Task details: Transcribe the following records in full, exactly as shown.

Given data:
----------------------------------------
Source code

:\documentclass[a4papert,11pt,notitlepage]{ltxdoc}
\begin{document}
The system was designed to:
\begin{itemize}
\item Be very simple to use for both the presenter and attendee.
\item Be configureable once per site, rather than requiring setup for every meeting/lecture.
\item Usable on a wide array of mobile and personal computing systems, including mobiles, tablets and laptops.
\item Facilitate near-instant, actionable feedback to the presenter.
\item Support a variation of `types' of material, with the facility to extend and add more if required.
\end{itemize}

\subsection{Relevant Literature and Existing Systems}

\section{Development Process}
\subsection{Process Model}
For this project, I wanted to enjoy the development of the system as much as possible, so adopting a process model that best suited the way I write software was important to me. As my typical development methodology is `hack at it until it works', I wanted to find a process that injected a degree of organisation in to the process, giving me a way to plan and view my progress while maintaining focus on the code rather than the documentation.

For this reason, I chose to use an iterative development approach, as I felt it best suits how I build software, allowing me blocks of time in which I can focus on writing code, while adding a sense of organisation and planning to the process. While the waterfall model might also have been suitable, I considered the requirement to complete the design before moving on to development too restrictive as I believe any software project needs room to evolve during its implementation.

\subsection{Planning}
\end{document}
----------------------------------------
Problem solution:
Source code

:\documentclass[a4papert,11pt,notitlepage]{ltxdoc}
\begin{document}
The system was designed to:
\begin{itemize}
\item Be very simple to use for both the presenter and attendee.
\item Be configureable once per site, rather than requiring setup for every meeting/lecture.
\item Usable on a wide array of mobile and personal computing systems, including mobiles, tablets and laptops.
\item Facilitate near-instant, actionable feedback to the presenter.
\item Support a variation of `types' of material, with the facility to extend and add more if required.
\end{itemize}

\subsection{Relevant Literature and Existing Systems}

\section{Development Process}
\subsection{Process Model}
For this project, I wanted to enjoy the development of the system as much as possible, so adopting a process model that best suited the way I write software was important to me. As my typical development methodology is `hack at it until it works', I wanted to find a process that injected a degree of organisation in to the process, giving me a way to plan and view my progress while maintaining focus on the code rather than the documentation.

For this reason, I chose to use an iterative development approach, as I felt it best suits how I build software, allowing me blocks of time in which I can focus on writing code, while adding a sense of organisation and planning to the process. While the waterfall model might also have been suitable, I considered the requirement to complete the design before moving on to development too restrictive as I believe any software project needs room to evolve during its implementation.

\subsection{Planning}
\end{document}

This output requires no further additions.